May 11, 2023
By Zara Abrams
The T-cell biomarker, which can be detected with a blood test, could help identify early in the treatment process which cancer patients will benefit from the combination of chemotherapy and immunotherapy and which are unlikely to see results.
Cutting-edge cancer treatments like immunotherapy are offering new hope for patients, often in combination with more common approaches such as chemotherapy. But determining the best treatment combination isn’t always straightforward. Many patients spend valuable time on expensive therapies with serious side effects that aren’t effective against their cancer.
Now, a new discovery is poised to help. Researchers from USC Norris Comprehensive Cancer Center have identified a biomarker that indicates which patients with non-small cell lung cancer (NSCLC) will respond well to chemoimmunotherapy. The biomarker, known as CX3CR1, is expressed on T-cells and can be detected with a simple blood test, six to nine weeks after a patient starts treatment. The results were published in the journal Cancer Research Communications.
“We found that T-cell CX3CR1 expression can be used to monitor treatment effectiveness, and can be used as a biomarker to predict treatment response and prognosis for these patients,” said the study’s lead author, Fumito Ito, MD, PhD, associate professor of surgery at the Keck School of Medicine of USC and co-leader of the Translational and Clinical Science Research program at the USC Norris cancer center.
Ito and his team collected a series of blood samples from 29 patients with NSCLC who received a combination of immune checkpoint inhibitor (ICI) therapy and chemotherapy. They found that patients with elevated levels of CX3CR1 after six and nine weeks of treatment were more likely to see long-terms benefits from chemoimmunotherapy, including tumor shrinkage and cancer remission.

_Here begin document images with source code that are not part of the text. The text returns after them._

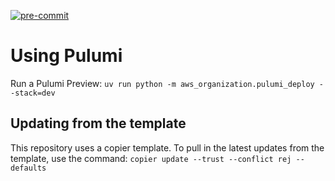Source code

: [![pre-commit](https://img.shields.io/badge/pre--commit-enabled-brightgreen?logo=pre-commit&logoColor=white)](https://github.com/pre-commit/pre-commit)


# Using Pulumi
Run a Pulumi Preview: `uv run python -m aws_organization.pulumi_deploy --stack=dev`






## Updating from the template
This repository uses a copier template. To pull in the latest updates from the template, use the command:
`copier update --trust --conflict rej --defaults`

The findings build on earlier work by Ito and his team, published in 2021, which found that CX3CR1 can be used to predict treatment response in NSCLC patients receiving immunotherapy only. The biomarker may also be useful for other cancers and therapies and could ultimately help doctors and patients determine the most effective cancer treatments while avoiding unnecessary side effects and invasive biopsies.
An “early-on” treatment biomarker
ICI therapy has revolutionized the treatment of lung and other cancers, but it doesn’t work for all patients. For some, it can even trigger an autoimmune reaction marked by life-threatening problems with the lungs, liver, kidneys, or other organs.

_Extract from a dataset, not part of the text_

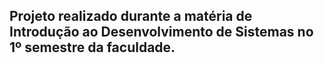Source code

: ## Projeto realizado durante a matéria de Introdução ao Desenvolvimento de Sistemas no 1º semestre da faculdade.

Current pre-treatment methods to determine which patients will benefit from ICI therapy—and which will experience harmful side effects—don’t always work. CX3CR1 is the next best thing: an “early-on” treatment biomarker that is noninvasive. It can be measured when patients attend their first check-up and imaging appointment, typically about two months after starting ICI.
“If ICI is not working, we like to stop as soon as possible,” Ito said. “We have other viable treatment options for NSCLC patients, so the biomarker can help us identify patients who might have better results with an alternative therapy.”
Ito and his colleagues used a multi-omics approach, combining two cutting-edge sequencing methods to find the genomic and transcriptomic signature of T-cells. Each T-cell has a unique receptor pattern that can be used as a “barcode” to track them down in different parts of the body, including those attacking a tumor and those circulating in the blood.
“By combining two different types of next-generation sequencing, we found a way to characterize and monitor patients’ T-cells,” he said. “Next, we plan to use this analysis in a larger cohort to see if patients with other cancers will respond in a similar way.”
More evidence for CX3CR1
Because ICI therapy targets a patient’s immune system, rather than the tumor itself, the newly discovered biomarker could have broad utility across multiple types of cancer. In addition to testing other cancers, Ito and his colleagues also plan to explore whether CX3CR1 can predict treatment response to other types of immunotherapy, including adoptive T-cell therapy and vaccine-based therapy.
The team will also collect additional evidence for CX3CR1 in a larger group of non-small cell lung cancer patients undergoing ICI, both with and without chemotherapy. If additional research is successful, a blood test for the biomarker could reach broader patient populations in two to three years, Ito said.
About this study
In addition to Ito, the study’s other authors are Takayoshi Yamauchi from the Keck School of Medicine of USC; Eihab Abdelfatah from New York University Langone Health; and Mark D. Long, Ryutaro Kajihara and Takaaki Oba from the Roswell Park Comprehensive Cancer Center.
This work was supported by the Department of Defense Lung Cancer Research Program [LC180245], the National Cancer Institute [K08CA197966, R01CA255240-01A1, R01CA188900, R01CA267690, P30CA016056] and the Uehara Memorial Foundation.